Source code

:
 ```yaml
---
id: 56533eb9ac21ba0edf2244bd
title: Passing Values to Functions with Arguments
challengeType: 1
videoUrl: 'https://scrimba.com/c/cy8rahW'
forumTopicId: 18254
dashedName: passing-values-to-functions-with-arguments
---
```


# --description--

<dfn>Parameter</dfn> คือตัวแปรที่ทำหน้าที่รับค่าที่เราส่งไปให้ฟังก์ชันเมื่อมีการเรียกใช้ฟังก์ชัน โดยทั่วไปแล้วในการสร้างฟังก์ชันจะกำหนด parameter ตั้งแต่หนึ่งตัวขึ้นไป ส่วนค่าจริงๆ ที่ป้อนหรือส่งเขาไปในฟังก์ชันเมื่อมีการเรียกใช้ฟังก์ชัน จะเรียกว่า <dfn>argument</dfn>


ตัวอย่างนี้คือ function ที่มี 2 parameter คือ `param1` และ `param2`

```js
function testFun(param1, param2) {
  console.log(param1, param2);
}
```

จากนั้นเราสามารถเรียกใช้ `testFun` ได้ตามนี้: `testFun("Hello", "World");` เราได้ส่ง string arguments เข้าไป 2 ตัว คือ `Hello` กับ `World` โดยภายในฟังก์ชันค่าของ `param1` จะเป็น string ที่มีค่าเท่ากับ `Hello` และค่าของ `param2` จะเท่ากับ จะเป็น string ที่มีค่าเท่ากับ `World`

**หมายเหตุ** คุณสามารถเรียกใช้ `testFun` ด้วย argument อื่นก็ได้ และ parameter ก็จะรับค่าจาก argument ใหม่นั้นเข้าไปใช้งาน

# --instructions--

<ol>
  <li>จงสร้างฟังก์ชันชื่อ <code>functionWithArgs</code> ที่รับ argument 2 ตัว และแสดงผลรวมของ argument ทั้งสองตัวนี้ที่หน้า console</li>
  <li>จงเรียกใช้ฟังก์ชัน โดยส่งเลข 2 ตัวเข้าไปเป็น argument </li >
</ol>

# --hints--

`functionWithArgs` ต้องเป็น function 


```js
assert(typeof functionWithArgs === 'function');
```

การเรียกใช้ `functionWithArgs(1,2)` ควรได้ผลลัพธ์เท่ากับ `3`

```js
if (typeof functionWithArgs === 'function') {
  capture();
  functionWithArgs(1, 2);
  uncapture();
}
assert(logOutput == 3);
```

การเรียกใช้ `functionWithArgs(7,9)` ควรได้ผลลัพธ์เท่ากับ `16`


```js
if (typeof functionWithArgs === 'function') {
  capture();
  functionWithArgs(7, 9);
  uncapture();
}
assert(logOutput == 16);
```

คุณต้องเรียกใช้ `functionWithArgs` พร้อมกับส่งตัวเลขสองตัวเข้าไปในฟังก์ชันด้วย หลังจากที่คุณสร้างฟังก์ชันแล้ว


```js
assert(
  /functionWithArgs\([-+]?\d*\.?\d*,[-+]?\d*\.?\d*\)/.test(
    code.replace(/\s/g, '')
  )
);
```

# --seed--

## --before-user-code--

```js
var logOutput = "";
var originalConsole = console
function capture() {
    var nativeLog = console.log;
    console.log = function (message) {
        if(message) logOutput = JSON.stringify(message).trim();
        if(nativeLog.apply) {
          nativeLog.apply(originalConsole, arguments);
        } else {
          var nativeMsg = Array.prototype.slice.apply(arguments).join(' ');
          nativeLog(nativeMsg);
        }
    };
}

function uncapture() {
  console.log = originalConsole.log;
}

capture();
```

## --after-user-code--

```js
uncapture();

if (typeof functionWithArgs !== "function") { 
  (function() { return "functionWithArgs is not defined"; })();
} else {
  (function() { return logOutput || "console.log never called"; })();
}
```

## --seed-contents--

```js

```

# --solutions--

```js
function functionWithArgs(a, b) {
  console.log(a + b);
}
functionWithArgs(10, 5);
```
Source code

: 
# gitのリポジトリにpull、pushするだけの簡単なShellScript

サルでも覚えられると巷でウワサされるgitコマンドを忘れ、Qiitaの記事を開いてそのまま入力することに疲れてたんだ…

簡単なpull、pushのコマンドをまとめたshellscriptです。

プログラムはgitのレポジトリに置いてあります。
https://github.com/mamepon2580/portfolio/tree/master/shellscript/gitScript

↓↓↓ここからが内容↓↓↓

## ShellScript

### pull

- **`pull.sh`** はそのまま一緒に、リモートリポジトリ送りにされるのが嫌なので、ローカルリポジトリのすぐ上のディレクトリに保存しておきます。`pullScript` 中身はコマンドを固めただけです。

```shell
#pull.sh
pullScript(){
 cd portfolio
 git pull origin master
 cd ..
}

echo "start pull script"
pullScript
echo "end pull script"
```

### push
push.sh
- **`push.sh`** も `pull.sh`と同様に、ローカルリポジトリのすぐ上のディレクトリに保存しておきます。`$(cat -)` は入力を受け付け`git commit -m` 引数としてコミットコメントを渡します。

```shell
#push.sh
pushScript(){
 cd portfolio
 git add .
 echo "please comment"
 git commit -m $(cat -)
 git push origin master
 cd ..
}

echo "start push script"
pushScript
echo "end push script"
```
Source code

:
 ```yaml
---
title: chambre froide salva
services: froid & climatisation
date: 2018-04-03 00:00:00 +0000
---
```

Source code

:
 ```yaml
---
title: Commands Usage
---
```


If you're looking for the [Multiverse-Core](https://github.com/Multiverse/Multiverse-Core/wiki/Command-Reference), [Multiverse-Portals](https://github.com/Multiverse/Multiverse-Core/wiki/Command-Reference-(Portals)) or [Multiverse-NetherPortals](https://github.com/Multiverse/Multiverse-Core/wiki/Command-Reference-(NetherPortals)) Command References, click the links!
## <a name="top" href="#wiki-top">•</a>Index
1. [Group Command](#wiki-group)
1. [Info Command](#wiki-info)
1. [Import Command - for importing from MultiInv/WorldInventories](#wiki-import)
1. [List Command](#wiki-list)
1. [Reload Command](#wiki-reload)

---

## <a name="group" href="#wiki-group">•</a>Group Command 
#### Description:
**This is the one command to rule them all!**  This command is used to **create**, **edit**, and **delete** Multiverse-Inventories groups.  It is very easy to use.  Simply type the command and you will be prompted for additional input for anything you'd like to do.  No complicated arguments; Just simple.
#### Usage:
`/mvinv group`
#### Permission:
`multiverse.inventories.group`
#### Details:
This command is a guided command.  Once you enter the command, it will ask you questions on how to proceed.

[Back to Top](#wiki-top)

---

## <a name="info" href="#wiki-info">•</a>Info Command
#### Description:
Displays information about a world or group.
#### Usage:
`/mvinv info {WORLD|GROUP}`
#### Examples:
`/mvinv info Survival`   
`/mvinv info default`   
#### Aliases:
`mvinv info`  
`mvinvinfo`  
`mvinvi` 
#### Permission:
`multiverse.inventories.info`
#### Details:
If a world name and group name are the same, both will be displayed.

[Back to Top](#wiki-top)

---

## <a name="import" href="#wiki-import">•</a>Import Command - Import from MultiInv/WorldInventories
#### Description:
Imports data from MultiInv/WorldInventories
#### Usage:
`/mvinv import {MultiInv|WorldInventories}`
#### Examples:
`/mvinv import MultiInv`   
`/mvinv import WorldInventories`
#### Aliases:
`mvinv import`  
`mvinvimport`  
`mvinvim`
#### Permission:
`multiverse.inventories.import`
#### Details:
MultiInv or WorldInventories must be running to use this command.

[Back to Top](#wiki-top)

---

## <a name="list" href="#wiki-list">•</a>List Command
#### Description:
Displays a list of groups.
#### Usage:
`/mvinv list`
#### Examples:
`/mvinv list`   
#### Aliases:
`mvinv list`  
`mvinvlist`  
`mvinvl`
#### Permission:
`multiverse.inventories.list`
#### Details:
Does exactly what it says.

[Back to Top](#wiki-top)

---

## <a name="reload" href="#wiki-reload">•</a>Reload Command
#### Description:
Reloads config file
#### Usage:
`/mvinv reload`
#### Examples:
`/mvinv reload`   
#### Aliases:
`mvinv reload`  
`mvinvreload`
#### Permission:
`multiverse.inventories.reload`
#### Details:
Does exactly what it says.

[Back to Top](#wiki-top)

=====

◆ **Work order**
Your answer should be a single number: how many lines of the material contain the word "message".

◆ **Final answer**
2